Speaker
Description
Nuclear deformation is a ubiqutous phenomenon for most atomic nuclei, reflecting collective motion induced by interaction between valance nucleons and shell structure. In most cases, the deformation has a quadrupole shape $\beta$ that is axially and refection symmetric, either prolate $\beta>0$ or oblate $\beta<0$. Collisions of deformed nucleus lead to large shape and size fluctuations in the initial state geometry, which after collective expansion, lead to enhance fluctuation of harmonic flow $v_n$ and event-by-event mean transverse momentum $[p_T]$. Therefore detailed study of the $v_n$, and $[p_T]$ and correlations between them could probe the deformation parameter. In this talk, we present results of $[p_T]$ fluctuations and $v_n^2-[p_T]$ correlation for $n=2,3,4$ in near-spherical $^{197}$Au+$^{197}$Au collisions at $\sqrt{s_{NN}}=200$ GeV and highly-deformed $^{238}$U+$^{238}$U collisions at $\sqrt{s_{NN}}=193$ GeV. Significant differences for mean, variance $c_2$ and skewness $c_3$ of $[p_T]$ fluctuations are observed between the two systems as a function of centrality.
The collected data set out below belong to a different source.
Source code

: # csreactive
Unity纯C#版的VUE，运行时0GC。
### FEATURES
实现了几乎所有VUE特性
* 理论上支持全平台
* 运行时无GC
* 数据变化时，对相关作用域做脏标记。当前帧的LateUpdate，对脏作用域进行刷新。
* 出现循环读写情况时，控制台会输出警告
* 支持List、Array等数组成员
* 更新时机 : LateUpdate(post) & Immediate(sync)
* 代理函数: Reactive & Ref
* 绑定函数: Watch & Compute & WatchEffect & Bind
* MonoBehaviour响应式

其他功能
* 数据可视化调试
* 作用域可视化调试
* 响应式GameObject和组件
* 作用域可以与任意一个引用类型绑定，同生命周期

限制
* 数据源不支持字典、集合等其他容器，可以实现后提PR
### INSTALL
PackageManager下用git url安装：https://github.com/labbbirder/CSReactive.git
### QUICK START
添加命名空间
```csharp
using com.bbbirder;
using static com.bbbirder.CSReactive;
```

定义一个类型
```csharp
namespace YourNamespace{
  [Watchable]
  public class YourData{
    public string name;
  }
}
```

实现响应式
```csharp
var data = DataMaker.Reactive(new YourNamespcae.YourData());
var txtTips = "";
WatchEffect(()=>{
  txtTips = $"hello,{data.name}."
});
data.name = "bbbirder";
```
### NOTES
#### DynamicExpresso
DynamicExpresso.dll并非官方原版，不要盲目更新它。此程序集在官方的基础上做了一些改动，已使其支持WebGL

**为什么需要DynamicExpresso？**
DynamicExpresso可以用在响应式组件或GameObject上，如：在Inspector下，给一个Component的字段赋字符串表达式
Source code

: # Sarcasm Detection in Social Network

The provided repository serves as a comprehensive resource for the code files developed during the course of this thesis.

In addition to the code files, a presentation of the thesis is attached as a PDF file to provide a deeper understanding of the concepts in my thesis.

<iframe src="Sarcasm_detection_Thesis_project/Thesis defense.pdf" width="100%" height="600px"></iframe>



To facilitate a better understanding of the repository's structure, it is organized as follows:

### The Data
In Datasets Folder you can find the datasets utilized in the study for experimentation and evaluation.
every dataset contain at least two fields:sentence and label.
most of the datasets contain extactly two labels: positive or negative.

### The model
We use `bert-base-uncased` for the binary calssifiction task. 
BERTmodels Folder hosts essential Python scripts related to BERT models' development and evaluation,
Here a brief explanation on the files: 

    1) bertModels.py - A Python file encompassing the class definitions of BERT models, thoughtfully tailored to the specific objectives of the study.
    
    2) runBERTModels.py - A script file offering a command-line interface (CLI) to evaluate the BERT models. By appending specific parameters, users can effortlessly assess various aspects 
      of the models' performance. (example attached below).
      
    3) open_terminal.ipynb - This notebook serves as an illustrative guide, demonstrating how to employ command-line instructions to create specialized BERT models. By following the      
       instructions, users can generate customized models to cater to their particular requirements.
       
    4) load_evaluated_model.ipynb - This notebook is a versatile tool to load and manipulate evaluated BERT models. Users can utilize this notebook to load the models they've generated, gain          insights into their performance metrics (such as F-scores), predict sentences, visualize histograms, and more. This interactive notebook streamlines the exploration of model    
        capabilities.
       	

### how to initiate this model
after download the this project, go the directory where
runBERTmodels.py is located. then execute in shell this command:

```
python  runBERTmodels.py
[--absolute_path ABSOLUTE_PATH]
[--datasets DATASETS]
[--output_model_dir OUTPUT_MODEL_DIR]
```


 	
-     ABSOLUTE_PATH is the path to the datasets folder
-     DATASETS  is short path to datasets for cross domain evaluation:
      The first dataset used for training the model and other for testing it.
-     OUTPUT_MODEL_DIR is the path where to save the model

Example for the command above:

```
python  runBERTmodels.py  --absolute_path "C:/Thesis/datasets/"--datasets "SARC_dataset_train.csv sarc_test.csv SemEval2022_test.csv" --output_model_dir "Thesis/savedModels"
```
The recently proposed intensive skewness of $c_3\langle[p_T]\rangle/c_2^2$, sensitive to the initial size fluctuation, is found to differ significantly between the two systems, particular in the ultra-central collisions. The $v_2^2-[p_T]$ results remain positive over the full centrality in Au+Au collisions, while they change sign in 0-5\% central U+U collisions. In contrast, the $v_3^2-[p_T]$ and $v_4^2-[p_T]$ results are nearly identical between these two systems. The sign-change of $v_2^2-[p_T]$ is used to provide novel ways to constrain $\beta$ for Uranium nuclei in heavy ion collisions. Comparison with state-of-art model calculations is discussed.